1. The term racial ethnic designates groups that are simultaneously racial and ethnic minorities. It is used here to refer collectively to blacks, latinos and Asian-Americans, groups that share a legacy of labor exploitation and special forms of oppression described in the body of this paper. It is offered as an alternative to more commonly used designations, viz. minority groups, people of color and Third World minorities, each of which is problematic at some level.
2. Sokoloff (1980) points out that whereas earlier Marxist feminists viewed gender oppression as a by-product of capitalism. what she calls “later” Marxists feminists developed the concept of patriarchy as a separate system that pre-dated capitalism and that interacts with class exploitation under capitalism.
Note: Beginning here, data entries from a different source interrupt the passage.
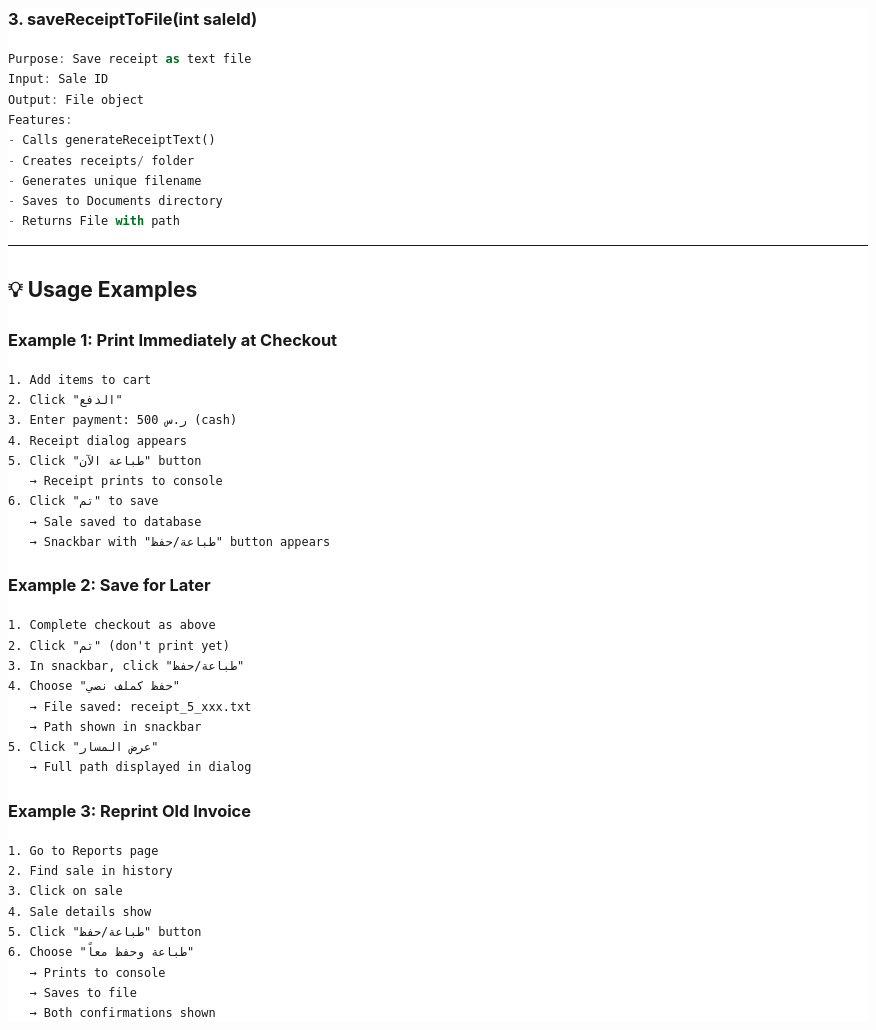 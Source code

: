 ### **3. saveReceiptToFile(int saleId)**
```dart
Purpose: Save receipt as text file
Input: Sale ID
Output: File object
Features:
- Calls generateReceiptText()
- Creates receipts/ folder
- Generates unique filename
- Saves to Documents directory
- Returns File with path
```

---

## 💡 **Usage Examples**

### **Example 1: Print Immediately at Checkout**
```
1. Add items to cart
2. Click "الدفع"
3. Enter payment: 500 ر.س (cash)
4. Receipt dialog appears
5. Click "طباعة الآن" button
   → Receipt prints to console
6. Click "تم" to save
   → Sale saved to database
   → Snackbar with "طباعة/حفظ" button appears
```

### **Example 2: Save for Later**
```
1. Complete checkout as above
2. Click "تم" (don't print yet)
3. In snackbar, click "طباعة/حفظ"
4. Choose "حفظ كملف نصي"
   → File saved: receipt_5_xxx.txt
   → Path shown in snackbar
5. Click "عرض المسار"
   → Full path displayed in dialog
```

### **Example 3: Reprint Old Invoice**
```
1. Go to Reports page
2. Find sale in history
3. Click on sale
4. Sale details show
5. Click "طباعة/حفظ" button
6. Choose "طباعة وحفظ معاً"
   → Prints to console
   → Saves to file
   → Both confirmations shown
```
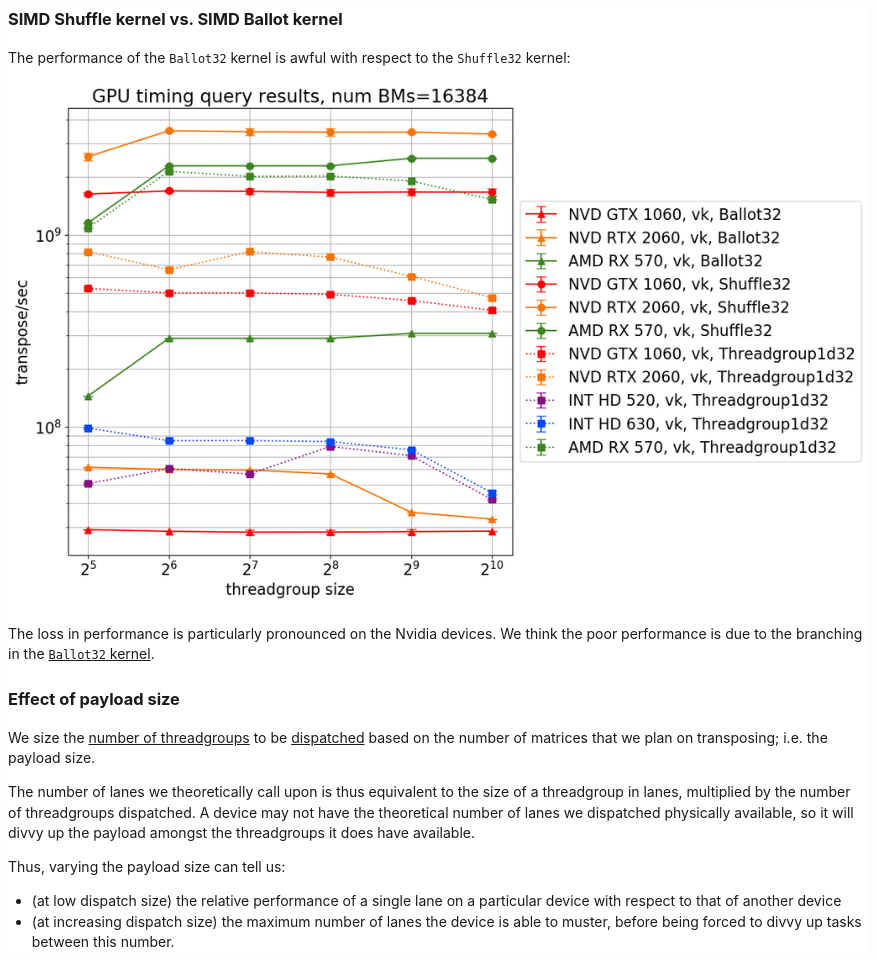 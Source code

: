 ### SIMD Shuffle kernel vs. SIMD Ballot kernel

The performance of the `Ballot32` kernel is awful with respect to the `Shuffle32` kernel:

![](./plots/dedicated_simd_tg_ballot_comparison.png)

The loss in performance is particularly pronounced on the Nvidia devices. We think the poor performance is due to the branching in the [`Ballot32` kernel](https://github.com/bzm3r/transpose-timing-tests/blob/beede806503e3593cd7248f50541279ee7443831/kernels/templates/transpose-Ballot32-template.comp#L52).

### Effect of payload size

We size the [number of threadgroups](https://github.com/bzm3r/transpose-timing-tests/blob/0992b1f2004ead8ac118be5b53dffe375bc7b863/src/gpu.rs#L317) to be [dispatched](https://github.com/bzm3r/transpose-timing-tests/blob/0992b1f2004ead8ac118be5b53dffe375bc7b863/src/gpu.rs#L368) based on the number of matrices that we plan on transposing; i.e. the payload size.

The number of lanes we theoretically call upon is thus equivalent to the size of a threadgroup in lanes, multiplied by the number of threadgroups dispatched. A device may not have the theoretical number of lanes we dispatched physically available, so it will divvy up the payload amongst the threadgroups it does have available.  

Thus, varying the payload size can tell us:
* (at low dispatch size) the relative performance of a single lane on a particular device with respect to that of another device
* (at increasing dispatch size) the maximum number of lanes the device is able to muster, before being forced to divvy up tasks between this number. 
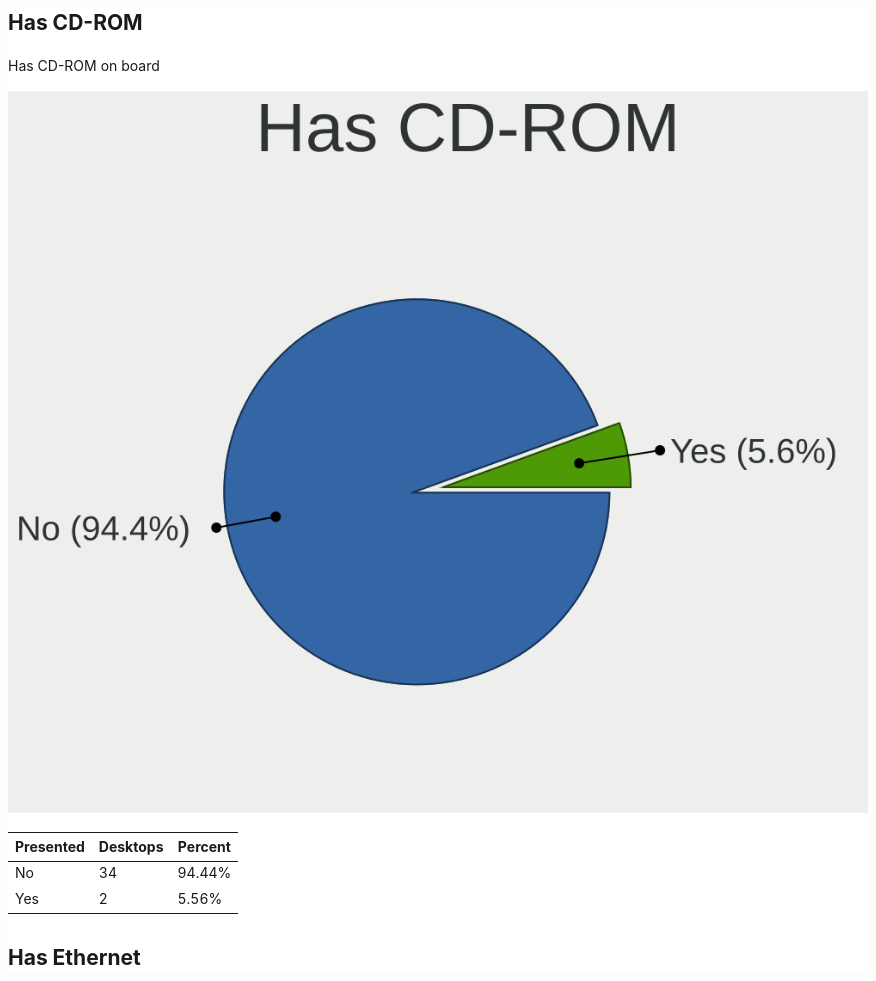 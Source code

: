 Has CD-ROM
----------

Has CD-ROM on board

![Has CD-ROM](./images/pie_chart_bsd/node_has_cdrom.svg)


| Presented | Desktops | Percent |
|-----------|----------|---------|
| No        | 34       | 94.44%  |
| Yes       | 2        | 5.56%   |

Has Ethernet
------------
3. This general line of argument may also apply to white working class families. However. I would assert that there were crucial differences in the historical experiences of white working class and racial ethnic families. The family system of the white working class was not subject to institutional attacks (such as forced separation) directed against black, Chicano and Chinese families. Moreover white working class women were accorded some respect for their domestic roles.